__Records shown__:
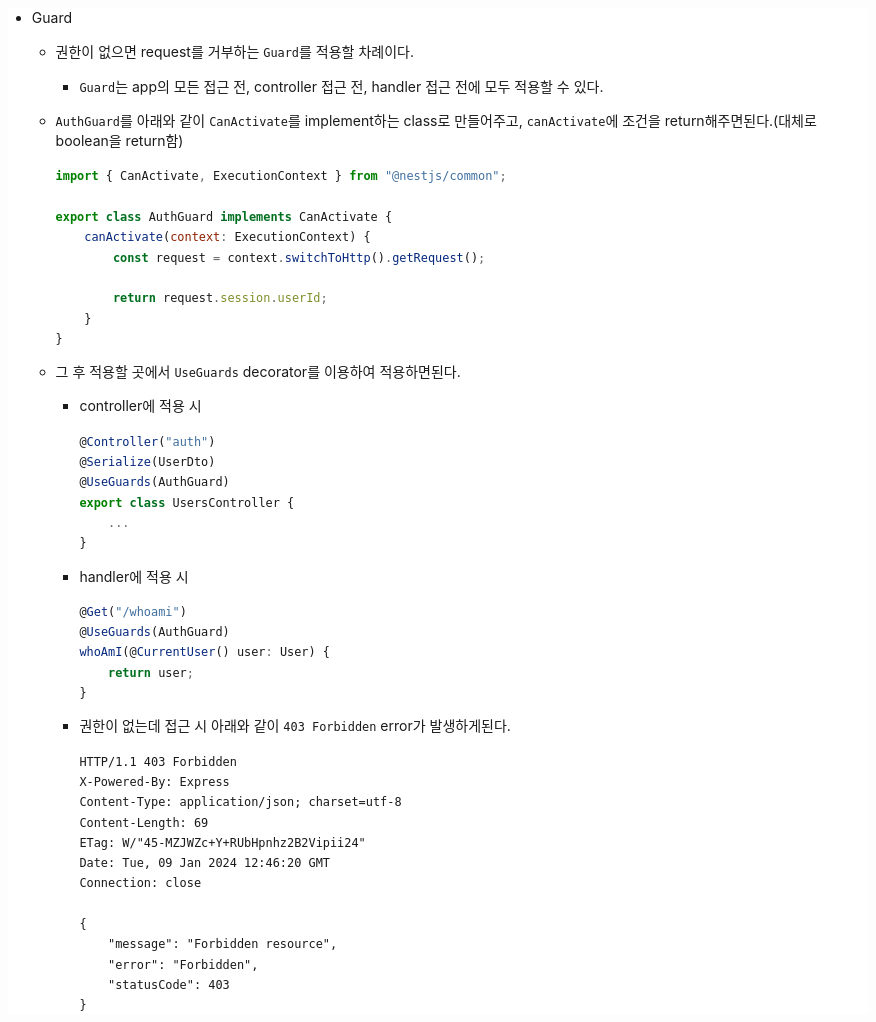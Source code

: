 -   Guard

    -   권한이 없으면 request를 거부하는 `Guard`를 적용할 차례이다.
        -   `Guard`는 app의 모든 접근 전, controller 접근 전, handler 접근 전에 모두 적용할 수 있다.
    -   `AuthGuard`를 아래와 같이 `CanActivate`를 implement하는 class로 만들어주고, `canActivate`에 조건을 return해주면된다.(대체로 boolean을 return함)

        ```javascript
        import { CanActivate, ExecutionContext } from "@nestjs/common";

        export class AuthGuard implements CanActivate {
            canActivate(context: ExecutionContext) {
                const request = context.switchToHttp().getRequest();

                return request.session.userId;
            }
        }
        ```

    -   그 후 적용할 곳에서 `UseGuards` decorator를 이용하여 적용하면된다.

        -   controller에 적용 시

            ```javascript
            @Controller("auth")
            @Serialize(UserDto)
            @UseGuards(AuthGuard)
            export class UsersController {
                ...
            }
            ```

        -   handler에 적용 시

            ```javascript
            @Get("/whoami")
            @UseGuards(AuthGuard)
            whoAmI(@CurrentUser() user: User) {
                return user;
            }
            ```

        -   권한이 없는데 접근 시 아래와 같이 `403 Forbidden` error가 발생하게된다.

            ```http
            HTTP/1.1 403 Forbidden
            X-Powered-By: Express
            Content-Type: application/json; charset=utf-8
            Content-Length: 69
            ETag: W/"45-MZJWZc+Y+RUbHpnhz2B2Vipii24"
            Date: Tue, 09 Jan 2024 12:46:20 GMT
            Connection: close

            {
                "message": "Forbidden resource",
                "error": "Forbidden",
                "statusCode": 403
            }
            ```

__Work task__: The reply should hold every entry above, given again exactly, but not a single picture.

__Solution__:
Source code

: -   Guard

    -   권한이 없으면 request를 거부하는 `Guard`를 적용할 차례이다.
        -   `Guard`는 app의 모든 접근 전, controller 접근 전, handler 접근 전에 모두 적용할 수 있다.
    -   `AuthGuard`를 아래와 같이 `CanActivate`를 implement하는 class로 만들어주고, `canActivate`에 조건을 return해주면된다.(대체로 boolean을 return함)

        ```javascript
        import { CanActivate, ExecutionContext } from "@nestjs/common";

        export class AuthGuard implements CanActivate {
            canActivate(context: ExecutionContext) {
                const request = context.switchToHttp().getRequest();

                return request.session.userId;
            }
        }
        ```

    -   그 후 적용할 곳에서 `UseGuards` decorator를 이용하여 적용하면된다.

        -   controller에 적용 시

            ```javascript
            @Controller("auth")
            @Serialize(UserDto)
            @UseGuards(AuthGuard)
            export class UsersController {
                ...
            }
            ```

        -   handler에 적용 시

            ```javascript
            @Get("/whoami")
            @UseGuards(AuthGuard)
            whoAmI(@CurrentUser() user: User) {
                return user;
            }
            ```

        -   권한이 없는데 접근 시 아래와 같이 `403 Forbidden` error가 발생하게된다.

            ```http
            HTTP/1.1 403 Forbidden
            X-Powered-By: Express
            Content-Type: application/json; charset=utf-8
            Content-Length: 69
            ETag: W/"45-MZJWZc+Y+RUbHpnhz2B2Vipii24"
            Date: Tue, 09 Jan 2024 12:46:20 GMT
            Connection: close

            {
                "message": "Forbidden resource",
                "error": "Forbidden",
                "statusCode": 403
            }
            ```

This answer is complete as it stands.